Reputation: 11
I have a huge XML file with longer lines (5000-10000 characters per line) with following text:
Pattern="abc"
and I want to replace it with
Pattern="def"
As the line sizes are huge, I have no choice but to use awk. Please suggest how this can be achieved.
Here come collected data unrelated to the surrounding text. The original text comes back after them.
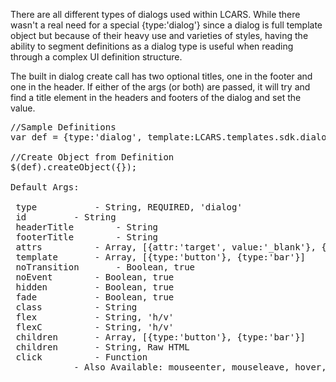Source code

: <div class="description">
<p>There are all different types of dialogs used within LCARS.  While there wasn't a real need for a special {type:'dialog'} since a dialog is full template object but because of their heavy use and varieties of styles, having the ability to segment definitions as a dialog type is useful when reading through a complex UI definition structure.</p>

<p>The built in dialog create call has two optional titles, one in the footer and one in the header.  If either of the args (or both) are passed, it will try and find a title element in the headers and footers of the dialog and set the value.</p>
</div>

<pre class="code hidden">
//Sample Definitions
var def = {type:'dialog', template:LCARS.templates.sdk.dialog.typeA, id:'saveWindow', headerTitle:'Confirmation'}

//Create Object from Definition
$(def).createObject({});

Default Args:

 type			- String, REQUIRED, 'dialog'
 id			- String
 headerTitle		- String
 footerTitle		- String
 attrs			- Array, [{attr:'target', value:'_blank'}, {attr:'data-linkto', value:'.content'}]
 template		- Array, [{type:'button'}, {type:'bar'}]
 noTransition		- Boolean, true
 noEvent		- Boolean, true
 hidden			- Boolean, true
 fade			- Boolean, true			
 class			- String
 flex			- String, 'h/v'
 flexC			- String, 'h/v'
 children		- Array, [{type:'button'}, {type:'bar'}]
 children		- String, Raw HTML
 click			- Function
 			- Also Available: mouseenter, mouseleave, hover, mousedown, mouseup, tap, singleTap, doubleTap, longTap, swipe, swipeLeft, swipeRight, swipeUp, swipeDown
</pre>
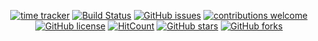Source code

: <div align="center">
  
[![time tracker](https://wakatime.com/badge/github/Aman-zishan/Vatt._..svg)](https://wakatime.com/badge/github/Aman-zishan/Vatt._.)
[![Build Status](https://travis-ci.com/Aman-zishan/Vatt._..svg?branch=master)](https://travis-ci.com/Aman-zishan/Vatt._.)
[![GitHub issues](https://img.shields.io/github/issues/Aman-zishan/Vatt._..svg)](https://GitHub.com/Aman-zishan/Vatt._./issues/)
[![contributions welcome](https://img.shields.io/badge/contributions-welcome-brightgreen.svg?style=flat)](https://github.com/Aman-zishan/Vatt._./issues)
[![GitHub license](https://img.shields.io/github/license/Aman-zishan/Vatt._..svg)](https://github.com/Aman-zishan/Vatt._./blob/master/LICENSE)
[![HitCount](http://hits.dwyl.com/Aman-zishan/Vatt._..svg?style=flat)](http://hits.dwyl.com/Aman-zishan/Vatt._.)
[![GitHub stars](https://img.shields.io/github/stars/Aman-zishan/Vatt._..svg?style=social&label=Star&maxAge=2592000)](https://github.com/Aman-zishan/Vatt._./stargazers)
[![GitHub forks](https://img.shields.io/github/forks/Aman-zishan/Vatt._..svg?style=social&label=Fork&maxAge=2592000)](https://github.com/Aman-zishan/Vatt._./network/members)

</div>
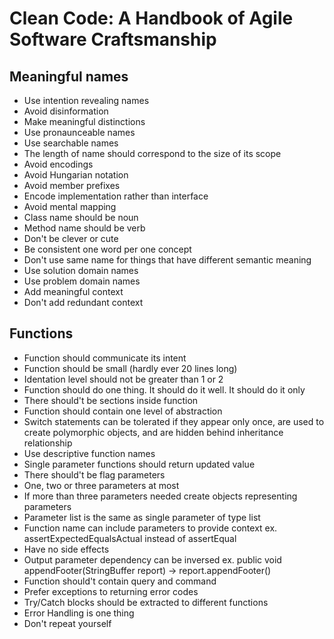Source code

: # Clean Code: A Handbook of Agile Software Craftsmanship

## Meaningful names

- Use intention revealing names
- Avoid disinformation
- Make meaningful distinctions
- Use pronaunceable names
- Use searchable names
- The length of name should correspond to the size of its scope
- Avoid encodings
- Avoid Hungarian notation
- Avoid member prefixes
- Encode implementation rather than interface
- Avoid mental mapping
- Class name should be noun
- Method name should be verb
- Don't be clever or cute
- Be consistent one word per one concept
- Don't use same name for things that have different semantic meaning
- Use solution domain names
- Use problem domain names
- Add meaningful context
- Don't add redundant context

## Functions

- Function should communicate its intent
- Function should be small (hardly ever 20 lines long)
- Identation level should not be greater than 1 or 2
- Function should do one thing. It should do it well. It should do it only
- There should't be sections inside function
- Function should contain one level of abstraction
- Switch statements can be tolerated if they appear only once, are used to create polymorphic objects, and are hidden behind inheritance relationship
- Use descriptive function names
- Single parameter functions should return updated value
- There should't be flag parameters
- One, two or three parameters at most
- If more than three parameters needed create objects representing parameters
- Parameter list is the same as single parameter of type list
- Function name can include parameters to provide context ex. assertExpectedEqualsActual instead of assertEqual
- Have no side effects
- Output parameter dependency can be inversed ex. public void appendFooter(StringBuffer report) -> report.appendFooter()
- Function should't contain query and command
- Prefer exceptions to returning error codes
- Try/Catch blocks should be extracted to different functions
- Error Handling is one thing
- Don't repeat yourself





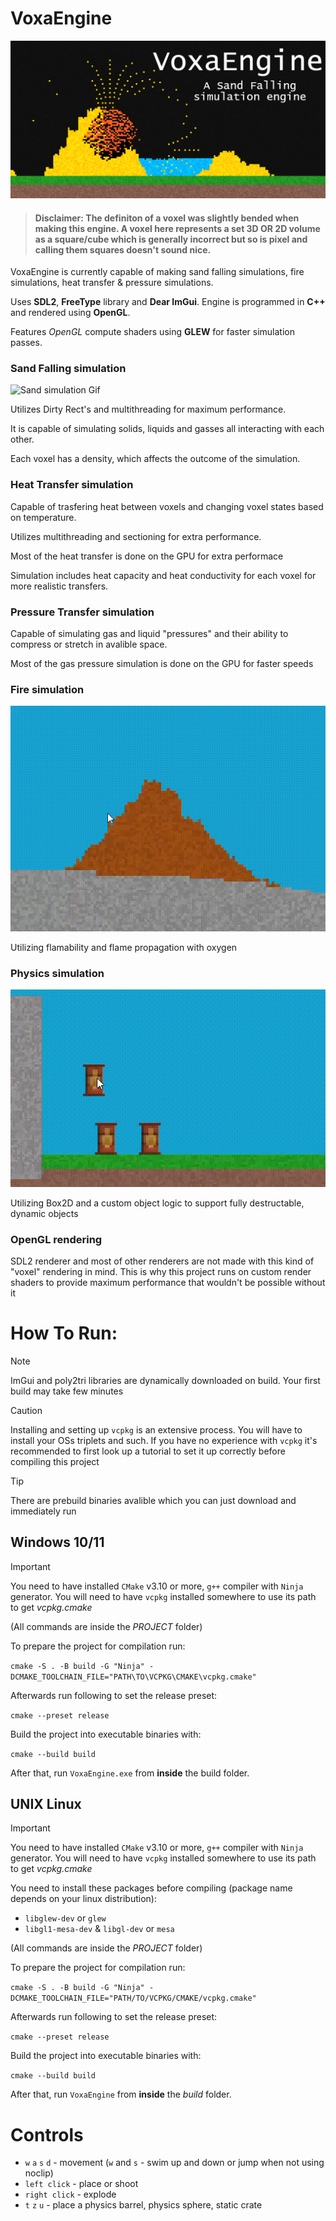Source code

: # **VoxaEngine**

![Game Image](/Promotional-stuff/banner.png)

> #### **Disclaimer**: The definiton of a voxel was slightly bended when making this engine. A voxel here represents a set 3D **OR 2D** volume as a square/cube which is generally incorrect but so is pixel and calling them squares doesn't sound nice. 

VoxaEngine is currently capable of making sand falling simulations, fire simulations, heat transfer & pressure simulations.

Uses **SDL2**, **FreeType** library and **Dear ImGui**. Engine is programmed in **C++** and rendered using **OpenGL**.

Features *OpenGL* compute shaders using **GLEW** for faster simulation passes.

### Sand Falling simulation

![Sand simulation Gif](/Promotional-stuff/sand-simulation.gif)

Utilizes Dirty Rect's and multithreading for maximum performance.

It is capable of simulating solids, liquids and gasses all interacting with each other.

Each voxel has a density, which affects the outcome of the simulation.

### Heat Transfer simulation

Capable of trasfering heat between voxels and changing voxel states based on temperature.

Utilizes multithreading and sectioning for extra performance.

Most of the heat transfer is done on the GPU for extra performace

Simulation includes heat capacity and heat conductivity for each voxel for more realistic transfers.

### Pressure Transfer simulation

Capable of simulating gas and liquid "pressures" and their ability to compress or stretch in avalible space.

Most of the gas pressure simulation is done on the GPU for faster speeds

### Fire simulation

![Fire GIF](/Promotional-stuff/fire.gif)

Utilizing flamability and flame propagation with oxygen

### Physics simulation

![Simulation GIF](/Promotional-stuff/physics-simulation.gif)

Utilizing Box2D and a custom object logic to support fully destructable, dynamic objects

### OpenGL rendering

SDL2 renderer and most of other renderers are not made with this kind of "voxel" rendering in mind. This is why this project runs on custom render shaders to provide maximum performance that wouldn't be possible without it

# How To Run:

> [!NOTE]  
> ImGui and poly2tri libraries are dynamically downloaded on build. Your first build may take few minutes

> [!CAUTION]
> Installing and setting up `vcpkg` is an extensive process. You will have to install your OSs triplets and such. If you have no experience with `vcpkg` it's recommended to first look up a tutorial to set it up correctly before compiling this project

> [!TIP]
> There are prebuild binaries avalible which you can just download and immediately run

## Windows 10/11

> [!IMPORTANT]
> You need to have installed `CMake` v3.10 or more, `g++` compiler with `Ninja` generator.
> You will need to have `vcpkg` installed somewhere to use its path to get *vcpkg.cmake*

(All commands are inside the *PROJECT* folder)

To prepare the project for compilation run:

`cmake -S . -B build -G "Ninja" -DCMAKE_TOOLCHAIN_FILE="PATH\TO\VCPKG\CMAKE\vcpkg.cmake"`

Afterwards run following to set the release preset:

`cmake --preset release` 

Build the project into executable binaries with:

`cmake --build build` 

After that, run `VoxaEngine.exe` from **inside** the build folder.

## UNIX Linux

> [!IMPORTANT]
> You need to have installed `CMake` v3.10 or more, `g++` compiler with `Ninja` generator.
> You will need to have `vcpkg` installed somewhere to use its path to get *vcpkg.cmake*

You need to install these packages before compiling (package name depends on your linux distribution):
- `libglew-dev` or `glew`
- `libgl1-mesa-dev` & `libgl-dev` or `mesa`


(All commands are inside the *PROJECT* folder)

To prepare the project for compilation run:

`cmake -S . -B build -G "Ninja" -DCMAKE_TOOLCHAIN_FILE="PATH/TO/VCPKG/CMAKE/vcpkg.cmake"`

Afterwards run following to set the release preset:

`cmake --preset release` 

Build the project into executable binaries with:

`cmake --build build` 

After that, run `VoxaEngine` from **inside** the *build* folder.

# Controls

 - `w` `a` `s` `d` - movement (`w` and `s` - swim up and down or jump when not using noclip)
 - `left click` - place or shoot
 - `right click` - explode
 - `t` `z` `u` - place a physics barrel, physics sphere, static crate
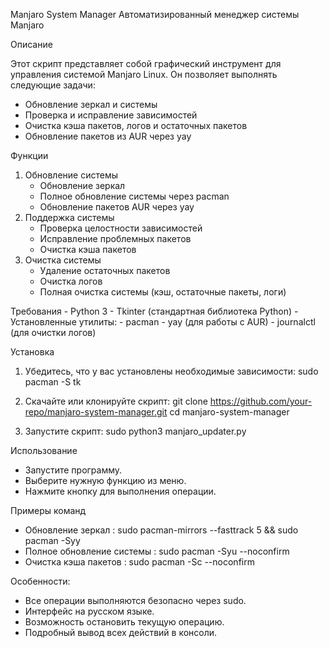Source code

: Manjaro System Manager
Автоматизированный менеджер системы Manjaro

Описание

Этот скрипт представляет собой графический инструмент для управления системой Manjaro Linux. Он позволяет выполнять следующие задачи:

- Обновление зеркал и системы
- Проверка и исправление зависимостей
- Очистка кэша пакетов, логов и остаточных пакетов
- Обновление пакетов из AUR через yay

Функции
1. Обновление системы
	- Обновление зеркал
	- Полное обновление системы через pacman
	- Обновление пакетов AUR через yay
2. Поддержка системы
	- Проверка целостности зависимостей
	- Исправление проблемных пакетов
	- Очистка кэша пакетов
3. Очистка системы
	- Удаление остаточных пакетов
	- Очистка логов
	- Полная очистка системы (кэш, остаточные пакеты, логи)

Требования
	- Python 3
	- Tkinter (стандартная библиотека Python)
	- Установленные утилиты:
		- pacman
		- yay (для работы с AUR)
		- journalctl (для очистки логов)

Установка
1. Убедитесь, что у вас установлены необходимые зависимости:
sudo pacman -S tk

2. Скачайте или клонируйте скрипт:
git clone https://github.com/your-repo/manjaro-system-manager.git
cd manjaro-system-manager

3. Запустите скрипт:
sudo python3 manjaro_updater.py

Использование
- Запустите программу.
- Выберите нужную функцию из меню.
- Нажмите кнопку для выполнения операции.

Примеры команд
- Обновление зеркал : sudo pacman-mirrors --fasttrack 5 && sudo pacman -Syy
- Полное обновление системы : sudo pacman -Syu --noconfirm
- Очистка кэша пакетов : sudo pacman -Sc --noconfirm

Особенности:
- Все операции выполняются безопасно через sudo.
- Интерфейс на русском языке.
- Возможность остановить текущую операцию.
- Подробный вывод всех действий в консоли.

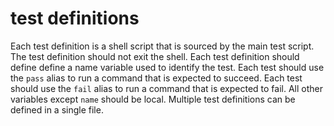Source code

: # test definitions

Each test definition is a shell script that is sourced by the main test script.
The test definition should not exit the shell.
Each test definition should define define a name variable used to identify the test.
Each test should use the `pass` alias to run a command that is expected to succeed.
Each test should use the `fail` alias to run a command that is expected to fail.
All other variables except `name` should be local.
Multiple test definitions can be defined in a single file.

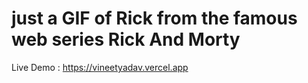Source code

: # just a GIF of Rick from the famous web series Rick And Morty

Live Demo : https://vineetyadav.vercel.app
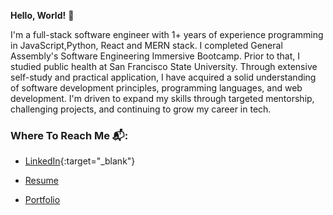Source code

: 
**Hello, World!** 👋

I'm a full-stack software engineer with 1+ years of experience programming in JavaScript,Python, React and MERN stack. I completed General Assembly's Software Engineering Immersive Bootcamp. Prior to that, I studied public health at San Francisco State University. Through extensive self-study and practical application, I have acquired a solid understanding of software development principles, programming languages, and web development. I'm driven to expand my skills through targeted mentorship, challenging projects, and continuing to grow my career in tech.



### Where To Reach Me 📬: 

- [LinkedIn](https://www.linkedin.com/in/alexandra-vera){:target="_blank"}

- [Resume](https://drive.google.com/file/d/1ETo5rEulYW1D-zO4nNC925mkgwDMpMQT/view?usp=sharing)
  
- [Portfolio](https://alexvera1.github.io)


<!---
alexvera1/alexvera1 is a ✨ special ✨ repository because its `README.md` (this file) appears on your GitHub profile.
You can click the Preview link to take a look at your changes.
--->
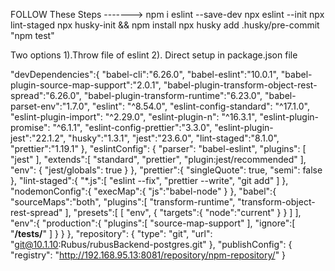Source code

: FOLLOW These Steps ------->
npm i eslint --save-dev
npx eslint --init
npx lint-staged
npx husky-init && npm install
npx husky add .husky/pre-commit "npm test"

Two options 1).Throw file of eslint 2). Direct setup in package.json file

"devDependencies":{
    "babel-cli":"6.26.0",
    "babel-eslint":"10.0.1",
    "babel-plugin-source-map-support":"2.0.1",
    "babel-plugin-transform-object-rest-spread":"6.26.0",
    "babel-plugin-transform-runtime":"6.23.0",
    "babel-parset-env":"1.7.0",
    "eslint": "^8.54.0",
    "eslint-config-standard": "^17.1.0",
    "eslint-plugin-import": "^2.29.0",
    "eslint-plugin-n": "^16.3.1",
    "eslint-plugin-promise": "^6.1.1",
    "eslint-config-prettier":"3.3.0",
    "eslint-plugin-jest":"22.1.2",
    "husky":"1.3.1",
    "jest":"23.6.0",
    "lint-staged":"8.1.0",
    "prettier":"1.19.1"
  },
  "eslintConfig": {
    "parser": "babel-eslint",
    "plugins": [
      "jest"
    ],
    "extends":[
      "standard",
      "prettier",
      "plugin:jest/recommended"
    ],
    "env": {
      "jest/globals": true
    }
  },
  "prettier":{
    "singleQuote": true,
    "semi": false
  },
  "lint-staged":{
    "*.js":[
      "eslint --fix",
      "prettier --write",
      "git add"
    ]
  },
  "nodemonConfig":{
    "execMap":{
      "js":"babel-node"
    }
  },
  "babel":{
    "sourceMaps":"both",
    "plugins":[
      "transform-runtime",
      "transform-object-rest-spread"
    ],
    "presets":[
      [
        "env",
        {
          "targets":{
            "node":"current"
          }
        }
      ]
    ],
    "env":{
      "production":{
        "plugins":[
          "source-map-support"
        ],
        "ignore":[
          "**/__tests__/**"
        ]
      }
    }
  },
  "repository": {
    "type": "git",
    "url": "git@10.1.10:Rubus/rubusBackend-postgres.git"
  },
  "publishConfig": {
    "registry": "http://192.168.95.13:8081/repository/npm-repository/"
  }
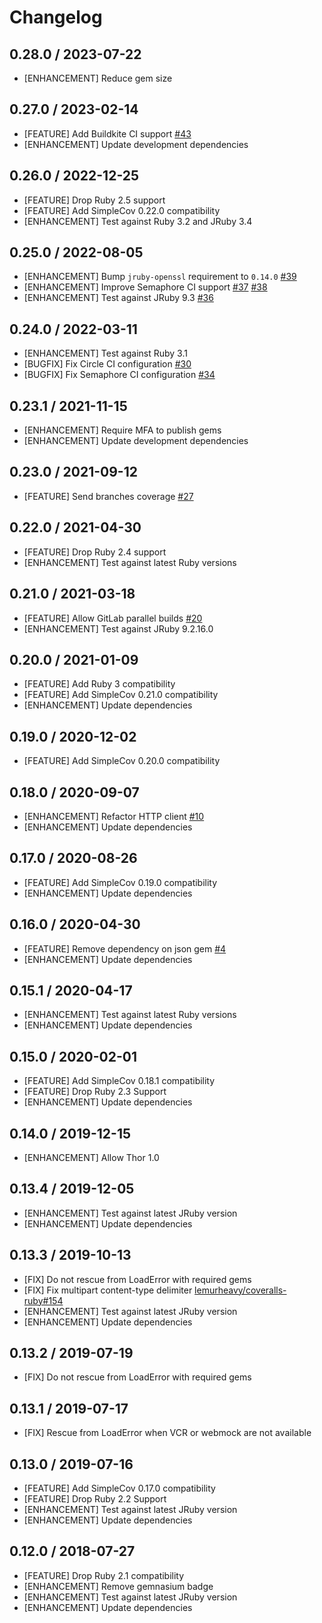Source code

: # Changelog

## 0.28.0 / 2023-07-22

* [ENHANCEMENT] Reduce gem size

## 0.27.0 / 2023-02-14

* [FEATURE] Add Buildkite CI support [#43](https://github.com/tagliala/coveralls-ruby-reborn/pull/43)
* [ENHANCEMENT] Update development dependencies

## 0.26.0 / 2022-12-25

* [FEATURE] Drop Ruby 2.5 support
* [FEATURE] Add SimpleCov 0.22.0 compatibility
* [ENHANCEMENT] Test against Ruby 3.2 and JRuby 3.4

## 0.25.0 / 2022-08-05

* [ENHANCEMENT] Bump `jruby-openssl` requirement to `0.14.0` [#39](https://github.com/tagliala/coveralls-ruby-reborn/pull/39)
* [ENHANCEMENT] Improve Semaphore CI support [#37](https://github.com/tagliala/coveralls-ruby-reborn/pull/37) [#38](https://github.com/tagliala/coveralls-ruby-reborn/pull/38)
* [ENHANCEMENT] Test against JRuby 9.3 [#36](https://github.com/tagliala/coveralls-ruby-reborn/pull/36)

## 0.24.0 / 2022-03-11

* [ENHANCEMENT] Test against Ruby 3.1
* [BUGFIX] Fix Circle CI configuration [#30](https://github.com/tagliala/coveralls-ruby-reborn/issues/30)
* [BUGFIX] Fix Semaphore CI configuration [#34](https://github.com/tagliala/coveralls-ruby-reborn/pull/34)

## 0.23.1 / 2021-11-15

* [ENHANCEMENT] Require MFA to publish gems
* [ENHANCEMENT] Update development dependencies

## 0.23.0 / 2021-09-12

* [FEATURE] Send branches coverage [#27](https://github.com/tagliala/coveralls-ruby-reborn/pull/27)

## 0.22.0 / 2021-04-30

* [FEATURE] Drop Ruby 2.4 support
* [ENHANCEMENT] Test against latest Ruby versions

## 0.21.0 / 2021-03-18

* [FEATURE] Allow GitLab parallel builds [#20](https://github.com/tagliala/coveralls-ruby-reborn/pull/20)
* [ENHANCEMENT] Test against JRuby 9.2.16.0

## 0.20.0 / 2021-01-09

* [FEATURE] Add Ruby 3 compatibility
* [FEATURE] Add SimpleCov 0.21.0 compatibility
* [ENHANCEMENT] Update dependencies

## 0.19.0 / 2020-12-02

* [FEATURE] Add SimpleCov 0.20.0 compatibility

## 0.18.0 / 2020-09-07

* [ENHANCEMENT] Refactor HTTP client [#10](https://github.com/tagliala/coveralls-ruby-reborn/pull/10)
* [ENHANCEMENT] Update dependencies

## 0.17.0 / 2020-08-26

* [FEATURE] Add SimpleCov 0.19.0 compatibility
* [ENHANCEMENT] Update dependencies

## 0.16.0 / 2020-04-30

* [FEATURE] Remove dependency on json gem [#4](https://github.com/tagliala/coveralls-ruby-reborn/pull/4)
* [ENHANCEMENT] Update dependencies

## 0.15.1 / 2020-04-17

* [ENHANCEMENT] Test against latest Ruby versions
* [ENHANCEMENT] Update dependencies

## 0.15.0 / 2020-02-01

* [FEATURE] Add SimpleCov 0.18.1 compatibility
* [FEATURE] Drop Ruby 2.3 Support
* [ENHANCEMENT] Update dependencies

## 0.14.0 / 2019-12-15

* [ENHANCEMENT] Allow Thor 1.0

## 0.13.4 / 2019-12-05

* [ENHANCEMENT] Test against latest JRuby version
* [ENHANCEMENT] Update dependencies

## 0.13.3 / 2019-10-13

* [FIX] Do not rescue from LoadError with required gems
* [FIX] Fix multipart content-type delimiter [lemurheavy/coveralls-ruby#154](https://github.com/lemurheavy/coveralls-ruby/pull/154)
* [ENHANCEMENT] Test against latest JRuby version
* [ENHANCEMENT] Update dependencies

## 0.13.2 / 2019-07-19

* [FIX] Do not rescue from LoadError with required gems

## 0.13.1 / 2019-07-17

* [FIX] Rescue from LoadError when VCR or webmock are not available

## 0.13.0 / 2019-07-16

* [FEATURE] Add SimpleCov 0.17.0 compatibility
* [FEATURE] Drop Ruby 2.2 Support
* [ENHANCEMENT] Test against latest JRuby version
* [ENHANCEMENT] Update dependencies

## 0.12.0 / 2018-07-27

* [FEATURE] Drop Ruby 2.1 compatibility
* [ENHANCEMENT] Remove gemnasium badge
* [ENHANCEMENT] Test against latest JRuby version
* [ENHANCEMENT] Update dependencies
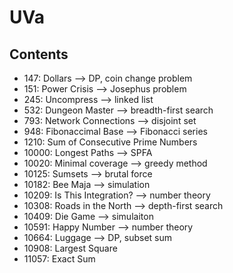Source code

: # UVa
## Contents
- 147: Dollars --> DP, coin change problem
- 151: Power Crisis --> Josephus problem
- 245: Uncompress --> linked list
- 532: Dungeon Master --> breadth-first search
- 793: Network Connections --> disjoint set
- 948: Fibonaccimal Base --> Fibonacci series
- 1210: Sum of Consecutive Prime Numbers
- 10000: Longest Paths --> SPFA
- 10020: Minimal coverage --> greedy method
- 10125: Sumsets --> brutal force
- 10182: Bee Maja --> simulation
- 10209: Is This Integration? --> number theory
- 10308: Roads in the North --> depth-first search
- 10409: Die Game --> simulaiton
- 10591: Happy Number --> number theory
- 10664: Luggage --> DP, subset sum
- 10908: Largest Square
- 11057: Exact Sum
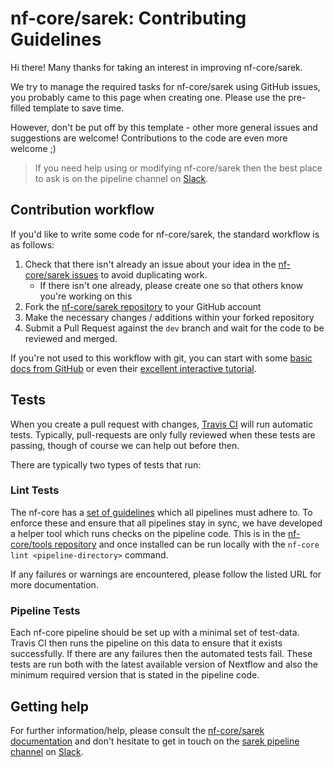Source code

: # nf-core/sarek: Contributing Guidelines

Hi there! Many thanks for taking an interest in improving nf-core/sarek.

We try to manage the required tasks for nf-core/sarek using GitHub issues, you probably came to this page when creating one. Please use the pre-filled template to save time.

However, don't be put off by this template - other more general issues and suggestions are welcome! Contributions to the code are even more welcome ;)

> If you need help using or modifying nf-core/sarek then the best place to ask is on the pipeline channel on [Slack](https://nf-core-invite.herokuapp.com/).



## Contribution workflow
If you'd like to write some code for nf-core/sarek, the standard workflow
is as follows:

1. Check that there isn't already an issue about your idea in the
   [nf-core/sarek issues](https://github.com/nf-core/sarek/issues) to avoid
   duplicating work.
    * If there isn't one already, please create one so that others know you're working on this
2. Fork the [nf-core/sarek repository](https://github.com/nf-core/sarek) to your GitHub account
3. Make the necessary changes / additions within your forked repository
4. Submit a Pull Request against the `dev` branch and wait for the code to be reviewed and merged.

If you're not used to this workflow with git, you can start with some [basic docs from GitHub](https://help.github.com/articles/fork-a-repo/) or even their [excellent interactive tutorial](https://try.github.io/).


## Tests
When you create a pull request with changes, [Travis CI](https://travis-ci.org/) will run automatic tests.
Typically, pull-requests are only fully reviewed when these tests are passing, though of course we can help out before then.

There are typically two types of tests that run:

### Lint Tests
The nf-core has a [set of guidelines](http://nf-co.re/guidelines) which all pipelines must adhere to.
To enforce these and ensure that all pipelines stay in sync, we have developed a helper tool which runs checks on the pipeline code. This is in the [nf-core/tools repository](https://github.com/nf-core/tools) and once installed can be run locally with the `nf-core lint <pipeline-directory>` command.

If any failures or warnings are encountered, please follow the listed URL for more documentation.

### Pipeline Tests
Each nf-core pipeline should be set up with a minimal set of test-data.
Travis CI then runs the pipeline on this data to ensure that it exists successfully.
If there are any failures then the automated tests fail.
These tests are run both with the latest available version of Nextflow and also the minimum required version that is stated in the pipeline code.

## Getting help
For further information/help, please consult the [nf-core/sarek documentation](https://github.com/nf-core/sarek#documentation) and don't hesitate to get in touch on the [sarek pipeline channel](https://nfcore.slack.com/channels/sarek) on [Slack](https://nf-co.re/join/slack).
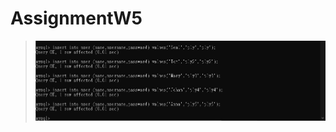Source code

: # AssignmentW5


>![image](https://raw.githubusercontent.com/seal3xl/AssignmentW5/main/img/3-1.jpg)
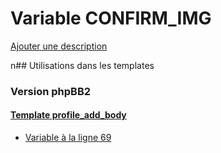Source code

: # Variable CONFIRM_IMG
[Ajouter une description](https://fa-tvars.appspot.com/CONFIRM_IMG)

n## Utilisations dans les templates

### Version phpBB2

#### [Template profile_add_body](subsilver/profile_add_body.md)
* [Variable à la ligne 69](../subsilver/profile_add_body.tpl#L69)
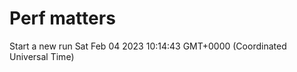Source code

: # Perf matters


Start a new run
Sat Feb 04 2023 10:14:43 GMT+0000 (Coordinated Universal Time)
I tried with the below but it is not working:
CMD="{sub(\"Pattern=\"abc\"\",\"Pattern=\"def\"\"); print}"
echo "$CMD"
awk "$CMD" "Some File Name.xml"
Any help is highly appreciated.
Upvotes: 1
Views: 435
Reputation: 203491
I don't understand why you said "As the line sizes are huge, I have no choice but to use awk". AFAIK sed is no more limited on line length than awk is and since this is a simple substitution on a single line, sed is the better choice of tool:
$ cat file
Pattern="abc"
$ sed -r 's/(Pattern=")[^"]+/\1def/' file
Pattern="def"
If the pattern occurs multiple times on the line, add a "g" to the end of the line.
Since you mention in your comment being stuck with a sed that can't handle long lines, let's assume you can't install GNU tools so you'll need a non-GNU awk solution like this:
$ awk '{sub(/Pattern="[^"]+/,"Pattern=\"def")}1' file
Pattern="def"
If you LITERALLY mean you only want to replace Pattern="abc"
then just do:
$ awk '{sub(/Pattern="abc"/,"Pattern=\"def\"")}1' file
Pattern="def"
Upvotes: 2
Reputation: 3756
one suggestion with awk
BEGIN {FS="\""; OFS=""}
/Pattern="abc"/{$2="\"def\""}1
Upvotes: 2
Reputation: 7610
If You have bash you can try this:
Create file with long lines (>10_000 chars):
for((i=0;i<2500;++i));{ s="x$s";}
l="${s}Pattern=\"abc\"$s"
for i in {1..5}; { echo "$l$l";} >infile
The script:
while read x; do echo "${x//Pattern=\"abc\"/Pattern=\"def\"}";done <infile
This replaces all occurrences of Pattern="abc"
to Pattern="def"
in each line.
Upvotes: 0